| What you should do |
Identify each line below that contains the word "Must", and copy it out.

| Data shown |
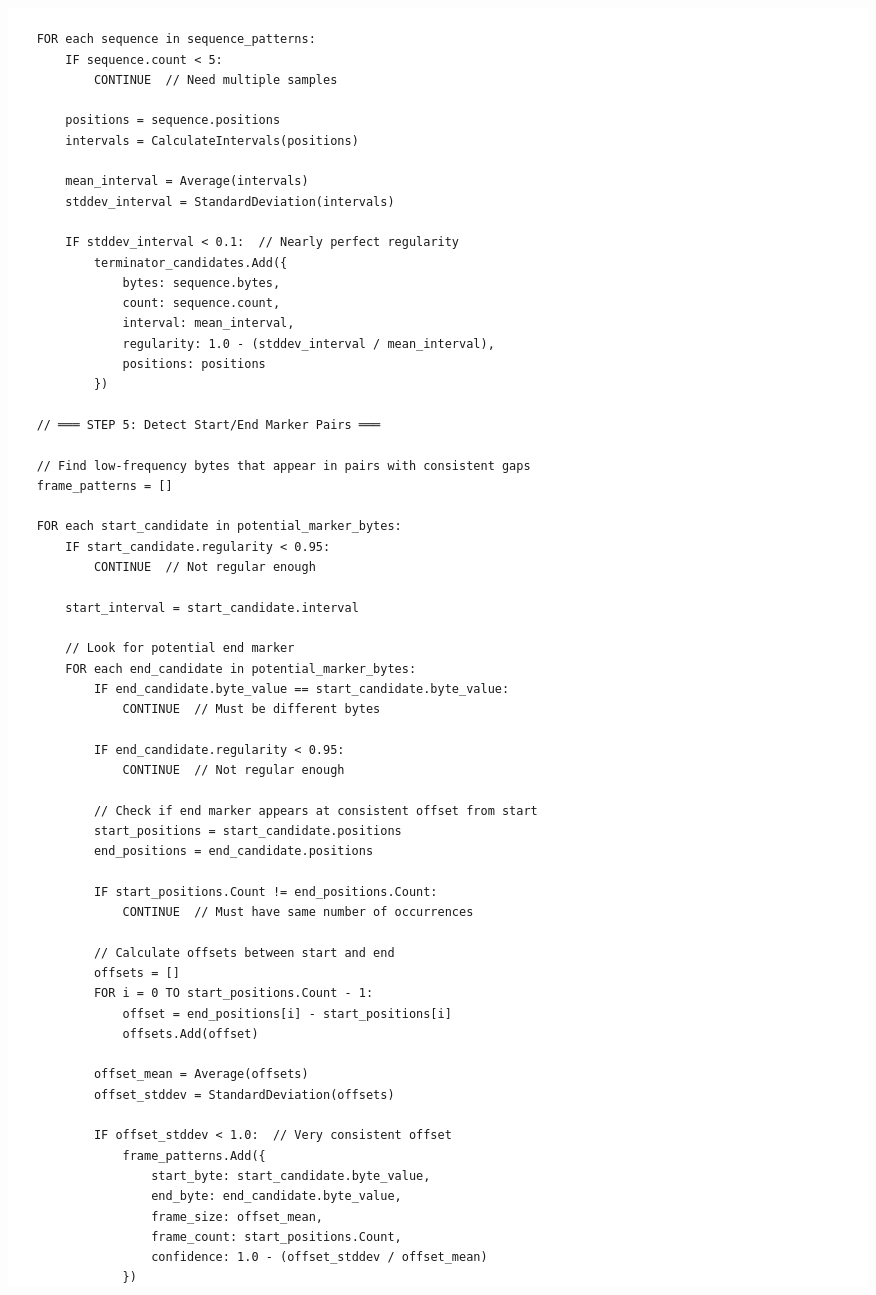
 ```

    FOR each sequence in sequence_patterns:
        IF sequence.count < 5:
            CONTINUE  // Need multiple samples

        positions = sequence.positions
        intervals = CalculateIntervals(positions)

        mean_interval = Average(intervals)
        stddev_interval = StandardDeviation(intervals)

        IF stddev_interval < 0.1:  // Nearly perfect regularity
            terminator_candidates.Add({
                bytes: sequence.bytes,
                count: sequence.count,
                interval: mean_interval,
                regularity: 1.0 - (stddev_interval / mean_interval),
                positions: positions
            })

    // ═══ STEP 5: Detect Start/End Marker Pairs ═══

    // Find low-frequency bytes that appear in pairs with consistent gaps
    frame_patterns = []

    FOR each start_candidate in potential_marker_bytes:
        IF start_candidate.regularity < 0.95:
            CONTINUE  // Not regular enough

        start_interval = start_candidate.interval

        // Look for potential end marker
        FOR each end_candidate in potential_marker_bytes:
            IF end_candidate.byte_value == start_candidate.byte_value:
                CONTINUE  // Must be different bytes

            IF end_candidate.regularity < 0.95:
                CONTINUE  // Not regular enough

            // Check if end marker appears at consistent offset from start
            start_positions = start_candidate.positions
            end_positions = end_candidate.positions

            IF start_positions.Count != end_positions.Count:
                CONTINUE  // Must have same number of occurrences

            // Calculate offsets between start and end
            offsets = []
            FOR i = 0 TO start_positions.Count - 1:
                offset = end_positions[i] - start_positions[i]
                offsets.Add(offset)

            offset_mean = Average(offsets)
            offset_stddev = StandardDeviation(offsets)

            IF offset_stddev < 1.0:  // Very consistent offset
                frame_patterns.Add({
                    start_byte: start_candidate.byte_value,
                    end_byte: end_candidate.byte_value,
                    frame_size: offset_mean,
                    frame_count: start_positions.Count,
                    confidence: 1.0 - (offset_stddev / offset_mean)
                })
```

| Task solution |
                CONTINUE  // Must be different bytes
                CONTINUE  // Must have same number of occurrences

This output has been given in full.